Anyway, this is a tiramisu cheesecake. If you don’t like coffee or cheesecake then there is nothing for you in this cheesecake. I think the base is absolutely inspired, but, again, if you don’t like amaretti biscuits (and in truth I don’t, on their own, but somehow they work here) you may not like the slightly bitter hit. But this is a really excellent cheesecake, classy, different, complex. Just don’t be left alone with it. Oh and, once chilled, it’s really the most excellent if you take it out of the fridge for half an hour before eating.

If you plan to make this for an ‘occasion’ – say a special lunch or a dinner – then I really recommend you make it the night before and leave it sitting chilling in the fridge until you serve it. One less job to do, plus with the chilling of the base and the chilling of the cake etc, it does take quite a long time from start to finish. So don’t get caught out.

This was originally from Delicious magazine.

For the base:

275g amaretti biscuits, crushed

75g unsalted butter, melted

For the cheesecake:

700g mascarpone at room temperature. I use a mixture of 500g mascarpone, cream cheese, ricotta, depending on what I have in the fridge. But I wouldn’t go lower than 500g mascarpone

150g caster sugar

3 large eggs, separated

45ml dark rum

30g plain flour

half a teaspoon of vanilla extract

175g plain chocolate, chopped (of course I didn’t chop mine and just broke up the pieces, because I am lazy like that)

1 tablespoon of finely ground espresso coffee powder – I just use something I have in a dusty jar from the supermarket, even though I have a full on, fuck-off coffee machine which freshly grinds my coffee for me. Next time it will maybe be even more awesome if I used freshly ground espresso powder

3 tablepoons of coffee liqueur. I use Kahlua which is lovely, incidentally, in an after dinner espresso, to make it espresso corretto.

Icing sugar for dusting. I was so greedy and impatient, I forgot this bit

Put the biscuit crumbs in a food processor and pulverise. In a bowl, introduce melted butter to the biscuit crumbs and let them do their thing. Press the crumbs into a 23cm spring form tin (I parchment line the base) and as far up the sides as you can get them (I didn’t do them up the sides and it was fine). Chill for 30 mins or even overnight.

When you are ready to make the cheesecake, preheat the oven to 200C; melt the chocolate in a bowl, atop some simmering water and then leave to cool. Put the mascarpone/cheeses into a bowl and beat until nice and smooth, then beat in the sugar, then the egg yolks.

Now divide this mixture into two bowls.

Into one of these bowls stir in the 30g plain flour, the 45ml of dark rum and the half a teaspoon of vanilla extract. Set aside for a moment.

Remember the melted chocolate? Into it, stir the espresso powder and coffee liqueur. Now stir the chocolatey/coffee/coffee liqueur into the second bowl of cheese mixture.

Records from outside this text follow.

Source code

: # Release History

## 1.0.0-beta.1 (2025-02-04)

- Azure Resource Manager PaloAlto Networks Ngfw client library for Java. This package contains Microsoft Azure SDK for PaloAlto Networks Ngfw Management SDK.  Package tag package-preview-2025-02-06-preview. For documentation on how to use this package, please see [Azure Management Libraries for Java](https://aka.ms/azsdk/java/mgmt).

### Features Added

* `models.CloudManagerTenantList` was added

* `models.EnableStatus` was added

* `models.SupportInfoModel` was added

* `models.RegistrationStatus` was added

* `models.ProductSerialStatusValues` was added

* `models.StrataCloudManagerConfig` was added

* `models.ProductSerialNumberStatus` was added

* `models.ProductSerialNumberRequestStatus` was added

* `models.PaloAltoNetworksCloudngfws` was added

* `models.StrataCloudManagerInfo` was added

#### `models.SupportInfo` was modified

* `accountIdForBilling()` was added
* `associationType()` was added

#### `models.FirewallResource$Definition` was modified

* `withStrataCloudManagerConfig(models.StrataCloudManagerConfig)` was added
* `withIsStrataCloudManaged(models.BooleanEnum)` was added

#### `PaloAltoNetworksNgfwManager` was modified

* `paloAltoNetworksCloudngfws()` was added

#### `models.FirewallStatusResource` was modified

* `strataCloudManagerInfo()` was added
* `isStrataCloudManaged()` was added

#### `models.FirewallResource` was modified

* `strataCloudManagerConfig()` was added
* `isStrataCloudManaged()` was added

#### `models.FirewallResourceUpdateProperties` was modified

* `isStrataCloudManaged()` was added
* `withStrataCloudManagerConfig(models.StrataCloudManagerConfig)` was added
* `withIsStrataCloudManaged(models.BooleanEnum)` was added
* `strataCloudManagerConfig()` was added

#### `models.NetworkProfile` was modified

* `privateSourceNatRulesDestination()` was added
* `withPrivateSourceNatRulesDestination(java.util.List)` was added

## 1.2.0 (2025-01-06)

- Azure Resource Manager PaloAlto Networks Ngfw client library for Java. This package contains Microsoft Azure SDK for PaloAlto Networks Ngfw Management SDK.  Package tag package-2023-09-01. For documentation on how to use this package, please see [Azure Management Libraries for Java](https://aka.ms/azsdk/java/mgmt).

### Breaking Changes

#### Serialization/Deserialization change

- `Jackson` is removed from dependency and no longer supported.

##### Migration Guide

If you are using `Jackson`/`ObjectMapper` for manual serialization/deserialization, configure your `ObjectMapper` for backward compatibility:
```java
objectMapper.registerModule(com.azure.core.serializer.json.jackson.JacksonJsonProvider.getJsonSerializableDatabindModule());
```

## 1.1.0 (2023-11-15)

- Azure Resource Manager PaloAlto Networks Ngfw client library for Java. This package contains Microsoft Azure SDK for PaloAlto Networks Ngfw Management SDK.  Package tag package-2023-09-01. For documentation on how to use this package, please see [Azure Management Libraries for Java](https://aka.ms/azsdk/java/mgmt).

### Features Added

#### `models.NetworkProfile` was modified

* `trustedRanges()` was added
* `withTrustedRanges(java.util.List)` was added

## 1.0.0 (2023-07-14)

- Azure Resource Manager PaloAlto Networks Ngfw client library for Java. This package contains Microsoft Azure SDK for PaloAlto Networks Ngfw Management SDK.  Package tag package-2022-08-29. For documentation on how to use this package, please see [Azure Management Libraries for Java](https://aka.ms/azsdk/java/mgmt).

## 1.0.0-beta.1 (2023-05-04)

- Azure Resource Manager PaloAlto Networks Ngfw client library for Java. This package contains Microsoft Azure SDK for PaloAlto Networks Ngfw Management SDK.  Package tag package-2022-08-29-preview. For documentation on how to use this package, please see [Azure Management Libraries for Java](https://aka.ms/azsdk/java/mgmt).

Put the egg whites into a bowl and whisk until soft peak stage, and now fold half the egg whites into each of the bowls – so half into the flour/rum/vanilla cheesey mix and half into the chocolate/coffee/liqueur mix.

Now dollop alternate spoonfuls of the mixture into the cake tin, give a swirl to gently mix and bake for 45mins to 1 hour. I lowered the temperature of my oven for the last 15 minutes or so only because my oven is fierce. Just keep an eye on it after 45 mins. It should be golden brown but still soft in the centre. Not liquid soft but softly soft, like a bit jelly on a plate.

Turn off the oven and leave the door ajar and leave the cheesecake until completely cold. When cold, chill in the fridge for several hours then it’s ready to be taken out and eaten, either fridge-cold or leave it to warm up a bit at room temperature.

Dust with icing sugar and revel in the calorie count. It’s high.